Regarding refactoring deeply nested for loops

Hey, I have a really large function that I am wanting to refactor for testability and make it more rusty.
It has a lot of loops and I am not sure the best way to structure it while breaking it up.
I'd like to use higher order functions, but I also want it to be testable.
Any help appreciated.

Update: I think I've got it? I'm guessing I should just make each step a fn and unit test each small map / flat_map? Is that overkill? Is this the right direction?

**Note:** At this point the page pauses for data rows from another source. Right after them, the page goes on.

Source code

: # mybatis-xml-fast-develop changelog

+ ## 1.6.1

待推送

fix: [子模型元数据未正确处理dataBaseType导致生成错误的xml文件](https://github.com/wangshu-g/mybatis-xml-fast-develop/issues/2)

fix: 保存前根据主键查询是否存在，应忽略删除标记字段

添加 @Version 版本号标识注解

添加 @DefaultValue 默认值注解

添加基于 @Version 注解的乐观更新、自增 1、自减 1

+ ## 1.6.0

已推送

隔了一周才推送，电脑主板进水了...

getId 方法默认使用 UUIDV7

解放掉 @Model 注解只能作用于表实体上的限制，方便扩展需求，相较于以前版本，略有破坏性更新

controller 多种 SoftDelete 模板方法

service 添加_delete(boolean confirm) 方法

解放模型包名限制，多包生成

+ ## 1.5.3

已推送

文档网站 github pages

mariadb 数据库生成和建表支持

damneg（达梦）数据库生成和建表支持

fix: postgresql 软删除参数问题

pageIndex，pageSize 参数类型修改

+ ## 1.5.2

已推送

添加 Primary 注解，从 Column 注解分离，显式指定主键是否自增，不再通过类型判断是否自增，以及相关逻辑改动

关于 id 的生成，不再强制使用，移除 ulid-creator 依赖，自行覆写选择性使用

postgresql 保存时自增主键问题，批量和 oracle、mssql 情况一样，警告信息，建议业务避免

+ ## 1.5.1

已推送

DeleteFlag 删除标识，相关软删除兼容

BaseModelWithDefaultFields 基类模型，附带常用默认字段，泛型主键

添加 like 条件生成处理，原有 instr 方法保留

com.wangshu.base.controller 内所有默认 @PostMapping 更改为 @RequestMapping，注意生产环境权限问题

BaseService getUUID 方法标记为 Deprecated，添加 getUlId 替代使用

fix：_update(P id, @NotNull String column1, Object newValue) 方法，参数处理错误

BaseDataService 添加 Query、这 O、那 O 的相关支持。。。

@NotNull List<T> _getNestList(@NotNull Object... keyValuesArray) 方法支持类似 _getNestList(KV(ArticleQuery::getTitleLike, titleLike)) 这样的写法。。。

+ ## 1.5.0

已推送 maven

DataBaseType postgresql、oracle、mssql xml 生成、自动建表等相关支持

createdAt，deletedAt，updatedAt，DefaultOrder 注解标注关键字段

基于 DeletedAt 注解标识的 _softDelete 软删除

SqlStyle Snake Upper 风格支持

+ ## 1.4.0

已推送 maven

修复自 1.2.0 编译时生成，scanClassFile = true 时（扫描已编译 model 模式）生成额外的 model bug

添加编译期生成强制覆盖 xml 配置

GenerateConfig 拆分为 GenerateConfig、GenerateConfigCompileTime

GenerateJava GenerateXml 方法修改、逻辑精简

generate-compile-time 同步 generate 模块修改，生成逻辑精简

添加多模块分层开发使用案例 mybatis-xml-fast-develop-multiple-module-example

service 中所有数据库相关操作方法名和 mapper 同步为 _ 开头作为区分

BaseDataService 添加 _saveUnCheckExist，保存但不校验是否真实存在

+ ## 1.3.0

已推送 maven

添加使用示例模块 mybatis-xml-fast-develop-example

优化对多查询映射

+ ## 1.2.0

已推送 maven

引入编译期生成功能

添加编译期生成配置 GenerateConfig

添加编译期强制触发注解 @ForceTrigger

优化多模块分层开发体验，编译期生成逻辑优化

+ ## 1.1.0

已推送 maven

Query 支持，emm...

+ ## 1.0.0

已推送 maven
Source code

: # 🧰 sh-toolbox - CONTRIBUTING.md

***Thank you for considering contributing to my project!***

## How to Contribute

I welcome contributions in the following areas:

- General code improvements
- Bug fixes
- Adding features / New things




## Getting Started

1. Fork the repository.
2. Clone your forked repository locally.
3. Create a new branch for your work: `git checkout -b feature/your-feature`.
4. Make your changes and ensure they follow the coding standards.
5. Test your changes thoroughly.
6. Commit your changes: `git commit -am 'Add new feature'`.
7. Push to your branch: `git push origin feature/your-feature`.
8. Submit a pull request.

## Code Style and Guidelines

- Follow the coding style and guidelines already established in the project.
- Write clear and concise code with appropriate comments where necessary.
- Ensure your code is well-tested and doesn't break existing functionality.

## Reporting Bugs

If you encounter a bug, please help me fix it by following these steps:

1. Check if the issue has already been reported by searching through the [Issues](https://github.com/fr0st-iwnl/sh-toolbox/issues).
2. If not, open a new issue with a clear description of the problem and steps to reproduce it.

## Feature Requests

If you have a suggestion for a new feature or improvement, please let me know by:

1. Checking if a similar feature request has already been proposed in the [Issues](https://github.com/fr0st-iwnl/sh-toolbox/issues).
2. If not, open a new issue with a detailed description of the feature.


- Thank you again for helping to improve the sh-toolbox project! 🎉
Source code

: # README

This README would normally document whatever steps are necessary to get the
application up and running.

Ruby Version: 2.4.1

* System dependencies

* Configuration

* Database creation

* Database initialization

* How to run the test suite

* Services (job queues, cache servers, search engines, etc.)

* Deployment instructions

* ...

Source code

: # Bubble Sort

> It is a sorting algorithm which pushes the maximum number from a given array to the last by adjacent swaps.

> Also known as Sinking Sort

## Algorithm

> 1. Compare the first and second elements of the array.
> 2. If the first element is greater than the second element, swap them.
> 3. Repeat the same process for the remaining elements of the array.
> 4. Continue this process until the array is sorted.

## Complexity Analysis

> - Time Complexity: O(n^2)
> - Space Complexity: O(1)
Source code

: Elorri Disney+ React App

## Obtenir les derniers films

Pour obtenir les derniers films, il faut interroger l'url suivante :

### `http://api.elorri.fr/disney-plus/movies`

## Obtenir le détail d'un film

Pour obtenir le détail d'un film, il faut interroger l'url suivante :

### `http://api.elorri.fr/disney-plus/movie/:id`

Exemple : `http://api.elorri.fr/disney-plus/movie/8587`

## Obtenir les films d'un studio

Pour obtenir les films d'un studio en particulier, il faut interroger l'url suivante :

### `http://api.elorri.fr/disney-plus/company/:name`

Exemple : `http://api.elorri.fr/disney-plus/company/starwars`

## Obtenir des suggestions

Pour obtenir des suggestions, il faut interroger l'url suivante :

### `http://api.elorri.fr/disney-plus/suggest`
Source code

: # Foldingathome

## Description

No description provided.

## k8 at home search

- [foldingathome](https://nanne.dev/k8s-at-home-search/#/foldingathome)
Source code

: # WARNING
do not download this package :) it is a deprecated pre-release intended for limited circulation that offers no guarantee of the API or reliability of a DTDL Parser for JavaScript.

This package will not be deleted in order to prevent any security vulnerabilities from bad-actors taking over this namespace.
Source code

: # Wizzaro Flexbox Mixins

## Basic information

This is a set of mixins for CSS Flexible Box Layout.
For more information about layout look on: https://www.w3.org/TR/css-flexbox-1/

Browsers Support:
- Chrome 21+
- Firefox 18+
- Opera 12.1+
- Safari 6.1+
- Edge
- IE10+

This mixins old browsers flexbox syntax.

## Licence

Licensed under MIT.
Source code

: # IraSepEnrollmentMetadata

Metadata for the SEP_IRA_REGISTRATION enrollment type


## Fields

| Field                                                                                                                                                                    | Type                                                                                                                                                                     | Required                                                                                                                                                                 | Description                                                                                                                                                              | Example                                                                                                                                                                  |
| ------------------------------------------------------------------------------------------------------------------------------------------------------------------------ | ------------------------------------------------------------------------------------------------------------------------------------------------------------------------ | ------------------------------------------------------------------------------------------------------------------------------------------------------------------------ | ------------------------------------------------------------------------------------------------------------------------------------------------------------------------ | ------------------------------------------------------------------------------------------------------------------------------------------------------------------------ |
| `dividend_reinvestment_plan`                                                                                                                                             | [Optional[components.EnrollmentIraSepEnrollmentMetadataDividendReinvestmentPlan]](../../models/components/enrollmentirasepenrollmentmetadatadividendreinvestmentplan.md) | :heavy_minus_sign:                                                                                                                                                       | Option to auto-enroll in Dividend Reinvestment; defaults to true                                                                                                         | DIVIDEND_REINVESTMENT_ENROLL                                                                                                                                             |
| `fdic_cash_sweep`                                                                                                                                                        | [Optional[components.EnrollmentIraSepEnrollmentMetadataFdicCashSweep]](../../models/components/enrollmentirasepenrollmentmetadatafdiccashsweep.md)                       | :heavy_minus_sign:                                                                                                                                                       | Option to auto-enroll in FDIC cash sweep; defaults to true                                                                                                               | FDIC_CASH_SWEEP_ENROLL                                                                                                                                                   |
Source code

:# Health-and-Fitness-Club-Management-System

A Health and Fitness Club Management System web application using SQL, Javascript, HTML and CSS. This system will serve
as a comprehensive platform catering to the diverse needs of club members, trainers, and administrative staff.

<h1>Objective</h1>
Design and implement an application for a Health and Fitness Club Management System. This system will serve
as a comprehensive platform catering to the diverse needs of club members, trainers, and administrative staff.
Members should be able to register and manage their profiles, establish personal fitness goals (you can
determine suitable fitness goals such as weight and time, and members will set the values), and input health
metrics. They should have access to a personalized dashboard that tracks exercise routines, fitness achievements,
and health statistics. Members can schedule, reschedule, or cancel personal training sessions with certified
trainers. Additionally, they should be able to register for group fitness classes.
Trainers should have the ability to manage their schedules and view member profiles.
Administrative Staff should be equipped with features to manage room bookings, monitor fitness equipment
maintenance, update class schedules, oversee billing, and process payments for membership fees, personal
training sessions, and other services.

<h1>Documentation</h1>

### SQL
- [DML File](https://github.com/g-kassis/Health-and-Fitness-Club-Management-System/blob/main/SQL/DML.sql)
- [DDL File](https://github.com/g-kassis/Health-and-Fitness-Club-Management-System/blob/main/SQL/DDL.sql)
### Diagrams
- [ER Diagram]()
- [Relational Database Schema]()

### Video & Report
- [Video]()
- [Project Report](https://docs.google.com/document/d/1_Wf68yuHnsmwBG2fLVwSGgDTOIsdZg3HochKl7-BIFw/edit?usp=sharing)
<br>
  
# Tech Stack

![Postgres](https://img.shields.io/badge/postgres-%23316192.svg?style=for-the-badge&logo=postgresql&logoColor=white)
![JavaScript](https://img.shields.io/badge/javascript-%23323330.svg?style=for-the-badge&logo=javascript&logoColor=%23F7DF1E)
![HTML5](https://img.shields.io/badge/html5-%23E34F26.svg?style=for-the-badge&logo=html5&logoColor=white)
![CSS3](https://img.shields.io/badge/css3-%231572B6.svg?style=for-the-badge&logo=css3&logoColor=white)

Update 2: I'm going to run with this and update with what I end up with if it works out but, I'm new to this kind of stuff so, any help is still appreciated.


struct Gameplan {
    playbooks: Vec<Playbook>,
}

struct Playbook {
    roles: Vec<String>,
}
// ...

    let roles = gameplan.playbooks.iter()
        .flat_map(|ref x| &x.roles)
        .collect::<Vec<_>>();
    
    let tasks_paths = roles.iter()
        .map(|ref x| {
            let mut tasks_path = PathBuf::from("roles");
            tasks_path.push(&x);
            tasks_path.push("tasks");
            tasks_path
        }).collect::<Vec<_>>();
    
    let dir_entries = tasks_paths.iter()
        .map(|ref x| x.read_dir().unwrap())
        .collect::<Vec<_>>();
    
    let entries = dir_entries.into_iter()
        .flat_map(|x| {
            x.map(|x| x.unwrap().path())
        }).collect::<Vec<_>>();
    
    let contents = entries.iter()
        .map(|ref x| {
            let mut file = File::open(x).unwrap();
            let mut contents = String::new();
            file.read_to_string(&mut contents).unwrap();
            contents
        }).collect::<Vec<_>>();
    
    let filt_lines = contents.iter()
        .flat_map(|x| {
            x.lines()
                .filter(|x| x.contains("###"))
        }).collect::<Vec<_>>();

Background: The application is a command line utility that parses annotations from ansible roles (repo is internal only so, bear with me)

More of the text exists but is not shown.